La giornata di Renzi inizia presto. Con un tweet, ovviamente. "Ok il Senato, adesso la Camera. Poi si inizia a lavorare sul serio. Domani scuole, lavoratori, imprenditori, sindaci a Treviso. #lavoltabuona". Dopo aver incassato la fiducia al Senato con un pacchetto di voti meno ricco rispetto ai numeri che nel pomeriggio ballavano intorno ai 174 consensi, si butta nell'agone di Montecitorio per espugnare anche l'Aula della Camera. Qui i numeri sono sicuramente dalla sua parte, ma le frizioni con una certa frangia del "suo" Pd e della sinistra restano. Al Senato aveva sparso le carte, alla Camera posiziona invece il pc portatile accanto agli appunti e si sorbisce, uno dopo l'altro, 57 interventi. Il clima è tutt'altro che teso. A tratti è soporifero. Tanto che la Boldrini si vede costretta a riprendere il premier, troppo spesso distratto e assonnato per le lungaggini burocratiche dell'iter parlamentare. Giusto i grillini escono dalle righe con Carlo Sibilia che affibia a Renzi e al ministro Pier Carlo Padoan il poco carino epiteto di "figli di Troika".

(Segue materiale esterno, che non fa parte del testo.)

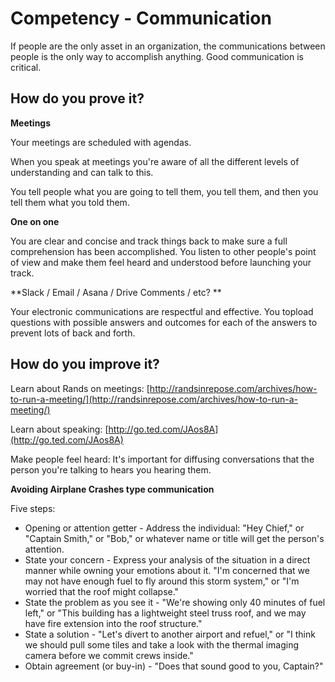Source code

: # Competency - Communication

If people are the only asset in an organization, the communications between people is the only way to accomplish anything.  Good communication is critical.

## How do you prove it?

**Meetings**

Your meetings are scheduled with agendas.

When you speak at meetings you're aware of all the different levels of understanding and can talk to this.

You tell people what you are going to tell them, you tell them, and then you tell them what you told them.

**One on one**

You are clear and concise and track things back to make sure a full comprehension has been accomplished.  You listen to other people's point of view and make them feel heard and understood before launching your track.

**Slack / Email / Asana / Drive Comments / etc? **

Your electronic communications are respectful and effective.  You topload questions with possible answers and outcomes for each of the answers to prevent lots of back and forth.

## How do you improve it?

Learn about Rands on meetings: [http://randsinrepose.com/archives/how-to-run-a-meeting/](http://randsinrepose.com/archives/how-to-run-a-meeting/)

Learn about speaking: [http://go.ted.com/JAos8A](http://go.ted.com/JAos8A)

Make people feel heard: It's important for diffusing conversations that the person you're talking to hears you hearing them.

**Avoiding Airplane Crashes type communication**

Five steps:

- Opening or attention getter - Address the individual: "Hey Chief," or "Captain Smith," or "Bob," or whatever name or title will get the person's attention.
- State your concern - Express your analysis of the situation in a direct manner while owning your emotions about it. "I'm concerned that we may not have enough fuel to fly around this storm system," or "I'm worried that the roof might collapse."
- State the problem as you see it - "We're showing only 40 minutes of fuel left," or "This building has a lightweight steel truss roof, and we may have fire extension into the roof structure."
- State a solution - "Let's divert to another airport and refuel," or "I think we should pull some tiles and take a look with the thermal imaging camera before we commit crews inside."
- Obtain agreement (or buy-in) - "Does that sound good to you, Captain?"
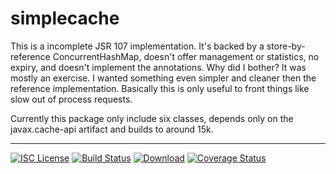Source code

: # simplecache
This is a incomplete JSR 107 implementation. It's backed by a store-by-reference ConcurrentHashMap, doesn't offer 
management or statistics, no expiry, and doesn't implement the annotations. Why did I bother? It was mostly an exercise.
I wanted something even simpler and cleaner then the reference implementation.  Basically this is only useful to front 
things like slow out of process requests.

Currently this package only include six classes, depends only on the javax.cache-api artifact and builds to around 15k.

-----
[![ISC License](http://shields-nwillc.rhcloud.com/shield/tldrlegal?package=ISC)](http://shields-nwillc.rhcloud.com/homepage/tldrlegal?package=ISC)
[![Build Status](http://shields-nwillc.rhcloud.com/shield/travis-ci?path=nwillc&package=simplecache)](http://shields-nwillc.rhcloud.com/homepage/travis-ci?path=nwillc&package=simplecache)
[![Download](http://shields-nwillc.rhcloud.com/shield/jcenter?group=com.github.nwillc&package=simplecache)](http://shields-nwillc.rhcloud.com/homepage/jcenter?group=com.github.nwillc&package=ToString&path=nwillc/maven/simplecache)
[![Coverage Status](http://shields-nwillc.rhcloud.com/shield/codecov?path=github/nwillc&package=simplecache)](http://shields-nwillc.rhcloud.com/homepage/codecov?path=github/nwillc&package=simplecache)






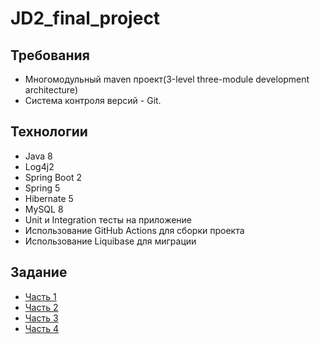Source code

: # JD2_final_project

**Требования**
---
* Многомодульный maven проект(3-level three-module development architecture)
* Система контроля версий - Git.

**Технологии**
---
* Java 8
* Log4j2
* Spring Boot 2
* Spring 5
* Hibernate 5
* MySQL 8
* Unit и Integration тесты на приложение
* Использование GitHub Actions для сборки проекта
* Использование Liquibase для миграции 

**Задание**
---
* [Часть 1](https://docs.google.com/document/d/1REJgXldwrXZTxHKAzE-rsQuZm48iTDUimBEqpvlcrQ8/edit)
* [Часть 2](https://docs.google.com/document/d/1cz35ubIfWzg2AfWdgq1thFMS8WM7dzoz2BIpugCqcwQ/edit)
* [Часть 3](https://docs.google.com/document/d/18cLOuj4ShF-JHNN1o-IjhbjOXHd1W-j6HuUrfVJ3c9I/edit)
* [Часть 4](https://docs.google.com/document/d/192VcIX7Qi_JyHYU7M2xLBZeELDlTuoNwykDiTvJygug/edit)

Alle 16.30, dopo l'ingresso trionfale di Bersani e Letta in Aula, Renzi prende la parola e si lancia in una replica raffazzonata del discorso di ieri. Le tematiche sono le stesse. Le condisce citando don Milani e La Pira, Falcone e Berlinguer. E chiede al parlamento di "prendere ora, qui e adesso l’occasione della timida ripresa" per "cambiare profondamente il nostro Paese". A partire dalle riforme. L'elenco è lungo: spazia dalla giustizia civile al mercato del lavoro, dalla legge elettorale allo snellimento della burocrazia. E ancora: investimenti nell'edilizia scolastica, lo sblocco totale dei debiti della pubblica amministrazione, l’aumento dei fondi di garanzia per combattere i rischi di credit crunch e la riduzione del cuneo fiscale di almeno 10 miliardi di euro. "Le proposte concrete le abbiamo fatte, possono piacere o meno - chiede il premier-sindaco - come si può essere credibili se la pressione è la più alta in Europa?". Come ieri, però, non spiega come intende fare né, tantomeno, dove andrà a trovare la copertura economica. È il libro fatato dei sogni, topos del renzismo politico. È la promessa di un futuro roseo, difficilmente realizzabile. Ma tanto basta per tirare a campare.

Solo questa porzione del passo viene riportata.